DATA EXCERPTS:
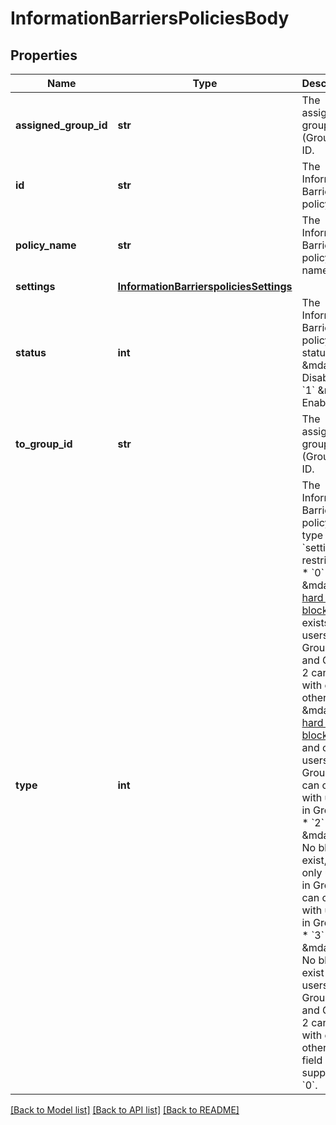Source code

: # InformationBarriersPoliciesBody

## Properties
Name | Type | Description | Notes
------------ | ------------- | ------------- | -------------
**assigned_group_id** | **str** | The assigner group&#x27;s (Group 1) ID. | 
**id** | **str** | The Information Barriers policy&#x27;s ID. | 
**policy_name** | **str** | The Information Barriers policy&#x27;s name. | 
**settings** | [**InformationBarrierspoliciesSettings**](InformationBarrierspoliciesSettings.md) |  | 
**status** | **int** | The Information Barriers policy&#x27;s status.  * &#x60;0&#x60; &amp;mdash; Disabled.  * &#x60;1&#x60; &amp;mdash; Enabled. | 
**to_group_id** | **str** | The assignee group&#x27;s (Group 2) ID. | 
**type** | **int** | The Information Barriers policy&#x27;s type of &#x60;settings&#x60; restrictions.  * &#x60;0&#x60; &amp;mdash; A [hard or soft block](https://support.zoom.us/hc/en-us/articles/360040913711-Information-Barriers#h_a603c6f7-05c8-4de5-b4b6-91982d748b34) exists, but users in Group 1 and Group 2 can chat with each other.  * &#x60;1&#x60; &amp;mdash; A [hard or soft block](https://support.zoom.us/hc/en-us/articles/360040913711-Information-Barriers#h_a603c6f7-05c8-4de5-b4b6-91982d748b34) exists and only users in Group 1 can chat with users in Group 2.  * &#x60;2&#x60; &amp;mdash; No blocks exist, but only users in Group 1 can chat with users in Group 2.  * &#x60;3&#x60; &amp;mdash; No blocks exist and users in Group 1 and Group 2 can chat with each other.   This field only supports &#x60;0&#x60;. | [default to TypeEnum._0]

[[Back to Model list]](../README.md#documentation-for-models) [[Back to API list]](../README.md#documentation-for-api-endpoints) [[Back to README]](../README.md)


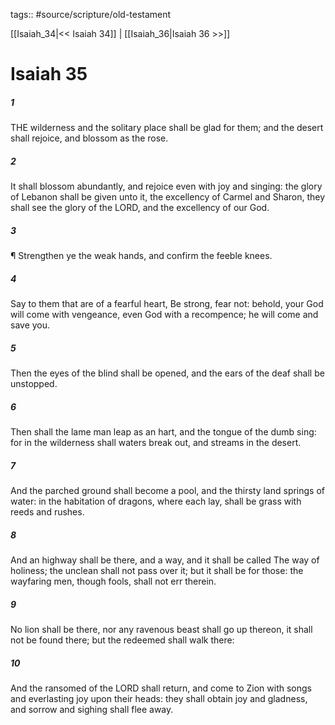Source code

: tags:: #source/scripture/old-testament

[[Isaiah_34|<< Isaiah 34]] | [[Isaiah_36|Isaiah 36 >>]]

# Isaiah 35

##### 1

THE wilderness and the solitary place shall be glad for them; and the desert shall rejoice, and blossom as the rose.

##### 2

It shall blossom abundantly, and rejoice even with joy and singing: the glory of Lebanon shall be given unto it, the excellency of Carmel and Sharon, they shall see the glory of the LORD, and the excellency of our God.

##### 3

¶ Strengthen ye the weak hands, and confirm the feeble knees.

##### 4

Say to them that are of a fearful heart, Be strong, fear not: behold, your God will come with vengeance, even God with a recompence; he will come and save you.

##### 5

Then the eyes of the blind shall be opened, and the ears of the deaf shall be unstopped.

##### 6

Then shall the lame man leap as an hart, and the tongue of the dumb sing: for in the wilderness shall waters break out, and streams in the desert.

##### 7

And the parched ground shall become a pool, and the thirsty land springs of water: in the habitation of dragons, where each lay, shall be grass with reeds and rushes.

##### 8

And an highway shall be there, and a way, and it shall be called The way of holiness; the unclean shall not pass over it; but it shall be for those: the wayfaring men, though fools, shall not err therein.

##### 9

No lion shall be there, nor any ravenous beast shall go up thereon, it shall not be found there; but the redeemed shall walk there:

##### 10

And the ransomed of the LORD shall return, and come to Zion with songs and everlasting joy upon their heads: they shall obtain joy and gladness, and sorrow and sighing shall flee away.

--

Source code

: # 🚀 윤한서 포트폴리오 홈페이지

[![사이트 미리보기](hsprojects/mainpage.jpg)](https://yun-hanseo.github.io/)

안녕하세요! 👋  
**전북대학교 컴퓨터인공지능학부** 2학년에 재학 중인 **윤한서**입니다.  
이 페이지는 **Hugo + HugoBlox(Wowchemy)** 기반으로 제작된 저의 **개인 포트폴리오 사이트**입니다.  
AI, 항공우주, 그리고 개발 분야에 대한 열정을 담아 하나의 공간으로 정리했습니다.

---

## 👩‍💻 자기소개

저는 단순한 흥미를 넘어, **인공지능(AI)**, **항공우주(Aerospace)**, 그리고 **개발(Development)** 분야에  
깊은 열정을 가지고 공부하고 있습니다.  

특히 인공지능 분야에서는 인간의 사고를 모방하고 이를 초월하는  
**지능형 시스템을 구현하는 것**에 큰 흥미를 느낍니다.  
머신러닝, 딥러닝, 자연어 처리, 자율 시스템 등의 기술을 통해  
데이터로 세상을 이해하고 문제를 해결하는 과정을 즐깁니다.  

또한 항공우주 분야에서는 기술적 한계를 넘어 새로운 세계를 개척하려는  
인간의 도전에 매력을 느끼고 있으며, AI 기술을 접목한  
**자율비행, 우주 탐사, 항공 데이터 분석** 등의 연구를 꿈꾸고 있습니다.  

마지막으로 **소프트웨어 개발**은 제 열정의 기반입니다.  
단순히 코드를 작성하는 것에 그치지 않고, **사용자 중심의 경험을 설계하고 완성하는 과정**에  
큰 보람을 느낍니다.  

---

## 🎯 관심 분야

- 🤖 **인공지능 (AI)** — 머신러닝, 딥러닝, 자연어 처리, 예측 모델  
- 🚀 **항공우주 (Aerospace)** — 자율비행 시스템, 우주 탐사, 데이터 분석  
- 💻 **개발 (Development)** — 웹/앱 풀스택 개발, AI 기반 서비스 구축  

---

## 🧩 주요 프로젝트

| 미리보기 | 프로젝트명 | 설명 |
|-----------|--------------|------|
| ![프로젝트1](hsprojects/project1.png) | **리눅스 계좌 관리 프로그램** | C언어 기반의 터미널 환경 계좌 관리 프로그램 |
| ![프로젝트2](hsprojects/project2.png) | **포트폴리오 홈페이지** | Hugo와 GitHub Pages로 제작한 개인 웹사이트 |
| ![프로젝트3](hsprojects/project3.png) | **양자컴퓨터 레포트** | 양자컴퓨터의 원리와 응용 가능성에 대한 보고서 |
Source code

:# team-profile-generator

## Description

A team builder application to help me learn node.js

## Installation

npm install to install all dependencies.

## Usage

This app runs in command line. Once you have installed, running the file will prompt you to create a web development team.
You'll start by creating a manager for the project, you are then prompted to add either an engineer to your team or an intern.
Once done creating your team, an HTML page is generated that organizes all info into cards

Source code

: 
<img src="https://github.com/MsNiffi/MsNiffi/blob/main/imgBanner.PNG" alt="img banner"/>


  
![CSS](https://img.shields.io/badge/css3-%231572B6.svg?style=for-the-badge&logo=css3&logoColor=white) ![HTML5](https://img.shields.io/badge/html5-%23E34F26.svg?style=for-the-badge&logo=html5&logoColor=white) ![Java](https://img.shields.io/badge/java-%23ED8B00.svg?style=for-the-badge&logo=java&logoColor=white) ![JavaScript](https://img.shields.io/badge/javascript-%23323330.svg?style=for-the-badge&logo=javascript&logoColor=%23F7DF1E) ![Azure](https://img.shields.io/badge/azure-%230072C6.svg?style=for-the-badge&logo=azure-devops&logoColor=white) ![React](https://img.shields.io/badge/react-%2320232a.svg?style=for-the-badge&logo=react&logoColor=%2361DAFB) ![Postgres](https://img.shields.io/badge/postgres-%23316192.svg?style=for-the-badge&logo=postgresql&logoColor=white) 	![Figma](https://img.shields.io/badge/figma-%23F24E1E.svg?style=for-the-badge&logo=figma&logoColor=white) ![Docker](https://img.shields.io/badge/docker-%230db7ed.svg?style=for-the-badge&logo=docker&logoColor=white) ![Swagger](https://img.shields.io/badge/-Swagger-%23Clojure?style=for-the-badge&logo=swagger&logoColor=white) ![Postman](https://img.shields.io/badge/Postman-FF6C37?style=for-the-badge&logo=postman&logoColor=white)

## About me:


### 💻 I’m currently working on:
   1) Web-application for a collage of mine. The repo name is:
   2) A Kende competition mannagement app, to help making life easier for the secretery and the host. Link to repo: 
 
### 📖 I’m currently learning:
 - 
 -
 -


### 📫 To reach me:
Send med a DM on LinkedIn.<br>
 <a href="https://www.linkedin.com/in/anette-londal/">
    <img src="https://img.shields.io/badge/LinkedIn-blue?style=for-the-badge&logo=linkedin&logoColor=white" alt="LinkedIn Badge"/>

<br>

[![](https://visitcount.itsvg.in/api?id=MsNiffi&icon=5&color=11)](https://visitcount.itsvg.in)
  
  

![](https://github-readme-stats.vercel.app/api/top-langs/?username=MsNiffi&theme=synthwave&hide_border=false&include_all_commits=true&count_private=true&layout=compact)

---

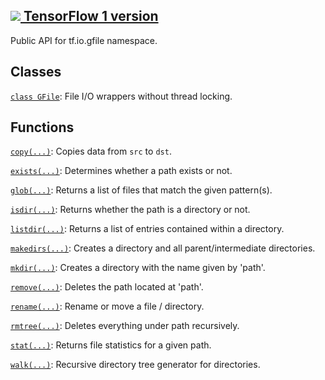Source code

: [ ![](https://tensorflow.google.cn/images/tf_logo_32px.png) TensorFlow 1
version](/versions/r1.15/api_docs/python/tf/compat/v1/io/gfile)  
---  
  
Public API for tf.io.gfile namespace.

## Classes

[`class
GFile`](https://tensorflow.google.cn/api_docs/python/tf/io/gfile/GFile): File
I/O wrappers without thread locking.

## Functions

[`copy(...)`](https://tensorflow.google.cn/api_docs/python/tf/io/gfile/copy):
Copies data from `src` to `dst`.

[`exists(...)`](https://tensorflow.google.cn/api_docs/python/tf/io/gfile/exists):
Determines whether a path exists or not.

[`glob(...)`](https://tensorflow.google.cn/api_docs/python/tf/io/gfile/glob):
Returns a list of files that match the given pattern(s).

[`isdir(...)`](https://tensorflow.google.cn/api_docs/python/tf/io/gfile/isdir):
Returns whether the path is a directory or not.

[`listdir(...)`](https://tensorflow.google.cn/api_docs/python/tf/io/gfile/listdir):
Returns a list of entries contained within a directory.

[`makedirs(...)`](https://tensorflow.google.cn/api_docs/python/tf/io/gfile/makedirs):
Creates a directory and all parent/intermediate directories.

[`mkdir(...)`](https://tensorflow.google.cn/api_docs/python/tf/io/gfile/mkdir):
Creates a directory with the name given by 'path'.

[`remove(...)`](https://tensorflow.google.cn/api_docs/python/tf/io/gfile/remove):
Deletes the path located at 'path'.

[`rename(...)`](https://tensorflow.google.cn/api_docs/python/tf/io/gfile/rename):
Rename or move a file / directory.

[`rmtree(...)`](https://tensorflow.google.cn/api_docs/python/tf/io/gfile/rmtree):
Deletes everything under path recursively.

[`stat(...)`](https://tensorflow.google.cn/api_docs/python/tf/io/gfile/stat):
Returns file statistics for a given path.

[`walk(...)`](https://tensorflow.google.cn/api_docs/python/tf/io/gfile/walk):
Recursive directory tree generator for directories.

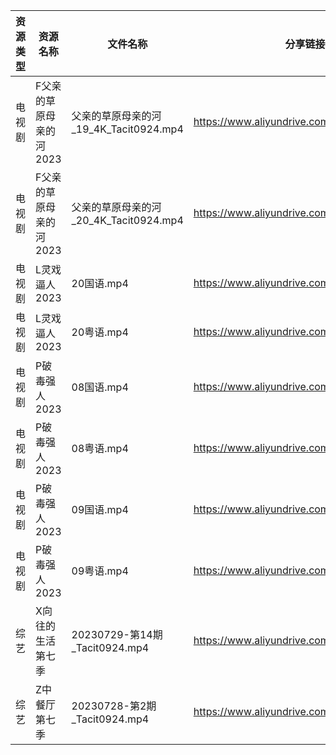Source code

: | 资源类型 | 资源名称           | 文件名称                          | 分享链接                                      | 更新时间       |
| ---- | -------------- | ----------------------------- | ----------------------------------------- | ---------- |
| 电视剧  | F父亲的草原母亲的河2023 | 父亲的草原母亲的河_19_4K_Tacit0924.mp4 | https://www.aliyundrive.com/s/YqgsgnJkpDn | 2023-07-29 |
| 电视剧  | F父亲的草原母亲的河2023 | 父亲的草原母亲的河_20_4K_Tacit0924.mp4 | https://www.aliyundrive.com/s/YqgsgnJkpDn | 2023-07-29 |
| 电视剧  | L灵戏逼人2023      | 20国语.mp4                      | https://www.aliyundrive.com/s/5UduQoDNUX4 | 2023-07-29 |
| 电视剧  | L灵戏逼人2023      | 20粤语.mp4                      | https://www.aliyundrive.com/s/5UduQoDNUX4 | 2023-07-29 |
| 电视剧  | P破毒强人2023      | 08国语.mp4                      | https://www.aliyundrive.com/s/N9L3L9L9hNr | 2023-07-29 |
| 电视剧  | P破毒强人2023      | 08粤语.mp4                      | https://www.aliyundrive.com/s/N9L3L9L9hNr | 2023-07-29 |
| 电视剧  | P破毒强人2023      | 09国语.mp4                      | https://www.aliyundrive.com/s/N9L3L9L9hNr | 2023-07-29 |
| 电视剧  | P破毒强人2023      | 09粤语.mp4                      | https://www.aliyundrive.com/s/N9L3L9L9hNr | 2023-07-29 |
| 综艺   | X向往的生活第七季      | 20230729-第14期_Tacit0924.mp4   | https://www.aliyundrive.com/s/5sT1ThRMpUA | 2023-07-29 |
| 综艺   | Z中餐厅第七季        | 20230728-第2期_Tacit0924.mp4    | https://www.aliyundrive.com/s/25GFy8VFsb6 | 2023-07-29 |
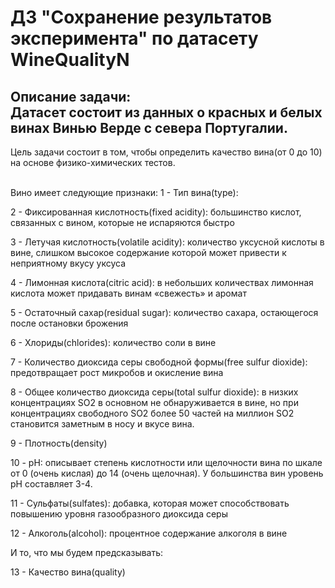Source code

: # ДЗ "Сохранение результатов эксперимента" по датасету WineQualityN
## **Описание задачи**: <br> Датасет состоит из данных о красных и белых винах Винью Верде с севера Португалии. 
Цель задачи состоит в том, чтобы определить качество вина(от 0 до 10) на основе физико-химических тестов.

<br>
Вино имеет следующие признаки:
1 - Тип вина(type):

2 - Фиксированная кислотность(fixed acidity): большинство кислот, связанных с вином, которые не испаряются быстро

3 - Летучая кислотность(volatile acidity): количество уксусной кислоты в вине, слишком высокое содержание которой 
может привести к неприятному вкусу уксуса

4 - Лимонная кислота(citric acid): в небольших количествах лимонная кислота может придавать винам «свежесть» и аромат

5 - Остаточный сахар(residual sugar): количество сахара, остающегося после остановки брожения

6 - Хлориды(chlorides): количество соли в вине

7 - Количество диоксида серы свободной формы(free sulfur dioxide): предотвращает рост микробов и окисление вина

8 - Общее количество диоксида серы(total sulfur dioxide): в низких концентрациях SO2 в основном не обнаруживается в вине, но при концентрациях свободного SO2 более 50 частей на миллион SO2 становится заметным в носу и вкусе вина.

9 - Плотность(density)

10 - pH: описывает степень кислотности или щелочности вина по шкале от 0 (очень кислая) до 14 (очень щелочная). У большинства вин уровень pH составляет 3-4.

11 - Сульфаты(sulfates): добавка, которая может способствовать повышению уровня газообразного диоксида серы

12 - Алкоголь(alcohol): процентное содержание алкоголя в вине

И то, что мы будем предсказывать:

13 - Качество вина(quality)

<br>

WHAT THE EXERCISE ASKS: Scan the entries for the word "Returns". Report each line that has it.

WRITTEN SOLUTION:
Returns a list of files that match the given pattern(s).
Returns whether the path is a directory or not.
Returns a list of entries contained within a directory.
Returns file statistics for a given path.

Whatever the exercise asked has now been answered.